In this latest release, they have also added a new perspective to monitor the activity of the source GIT repositories and organizational units managed by the tooling (see screenshot below). The perspective itself it's just a dashboard displaying several indicators about the commit activity. From the dashboard controls it is possible to:
- Show the overall activity on our repositories
- Select a single organizational unit or repository
- List the top contributors
- Show only the activity for an specific time frame
In this video you can see the dashboard in action (do not forget to select HD).
Contributors Perspective |
Organizational units can be managed from the menu Authoring>Administration>Organizational Units. Every time an organizational unit is added or removed the dashboard is updated.
Administration - Organizational Units |
Likewise, from the Authoring>Administration>Repositories view we can create, clone or delete repositories. The dashboard will always feed from the list of repositories available.

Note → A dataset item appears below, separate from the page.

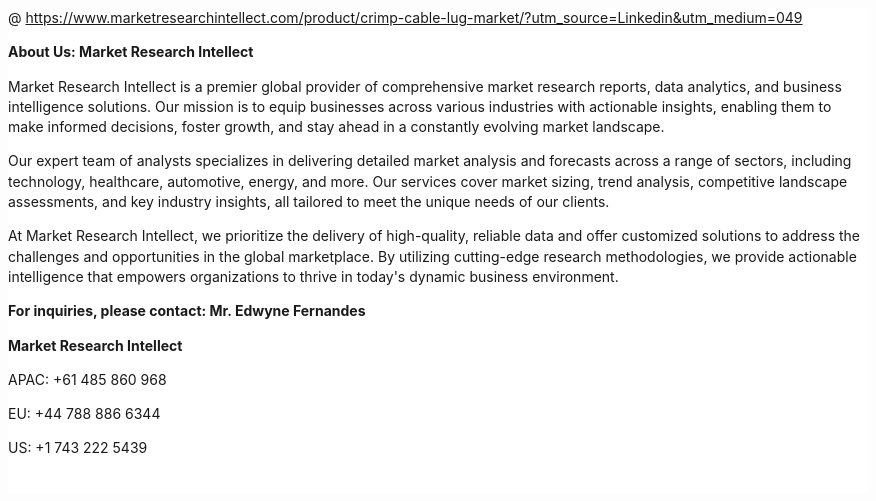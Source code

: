 @</strong>&nbsp;<a href="https://www.marketresearchintellect.com/product/crimp-cable-lug-market/?utm_source=Linkedin&utm_medium=049">https://www.marketresearchintellect.com/product/crimp-cable-lug-market/?utm_source=Linkedin&utm_medium=049</a></span></p><p><strong>About Us: Market Research Intellect</strong></p><p>Market Research Intellect is a premier global provider of comprehensive market research reports, data analytics, and business intelligence solutions. Our mission is to equip businesses across various industries with actionable insights, enabling them to make informed decisions, foster growth, and stay ahead in a constantly evolving market landscape.</p><p>Our expert team of analysts specializes in delivering detailed market analysis and forecasts across a range of sectors, including technology, healthcare, automotive, energy, and more. Our services cover market sizing, trend analysis, competitive landscape assessments, and key industry insights, all tailored to meet the unique needs of our clients.</p><p>At Market Research Intellect, we prioritize the delivery of high-quality, reliable data and offer customized solutions to address the challenges and opportunities in the global marketplace. By utilizing cutting-edge research methodologies, we provide actionable intelligence that empowers organizations to thrive in today's dynamic business environment.</p><p><strong>For inquiries, please contact: Mr. Edwyne Fernandes</strong></p><p><strong>Market Research Intellect</strong></p><p>APAC: +61 485 860 968</p><p>EU: +44 788 886 6344</p><p>US: +1 743 222 5439</p></div><div class="article-main__content" data-test-id="publishing-text-block">&nbsp;</div>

Administration - Repositories |
As shown, activity monitoring in jBPM can be applied not only to the processes business domain but also to the authoring lifecycle in order the get a detailed view of the ongoing development activities.
How it's made
The following diagram shows the overall design of the dashboard architecture. Components in grey are platform components, blue ones are specific to the contributors dashboard.
Contributors dashboard architecture |
These are the steps the backend components take to build the contributors data set:
- The ContributorsManager asks the platform services for the set of available org. units & repos.
- Once it has such information, it builds a data set containing the commit activity.
- The contributors dataset is registered into the Dashbuilder's DataSetManager.
All the steps above are executed on application start up time. Once running, the ContributorsManager also receives notifications form the platform services about any changes on the org. units & repositories registered, so that the contributors data set is synced up accordingly.
From the UI perspective, the jBPM's contributors dashboard is an example of a hard-coded dashboard built using the Dashbuilder Displayer API, which was introduced in this previous blog entry. The ContributorsDashboard component is just a GWT composite widget containing several Displayer instances feeding from the contributors data set.
This has been a good example of how to leverage the Dashbuilder technology to build activity monitoring dashboards. In the future, we plan for applying the technology in other areas within jBPM, like, for instance, an improved version of the jBPM process dashboard. We will keep you posted!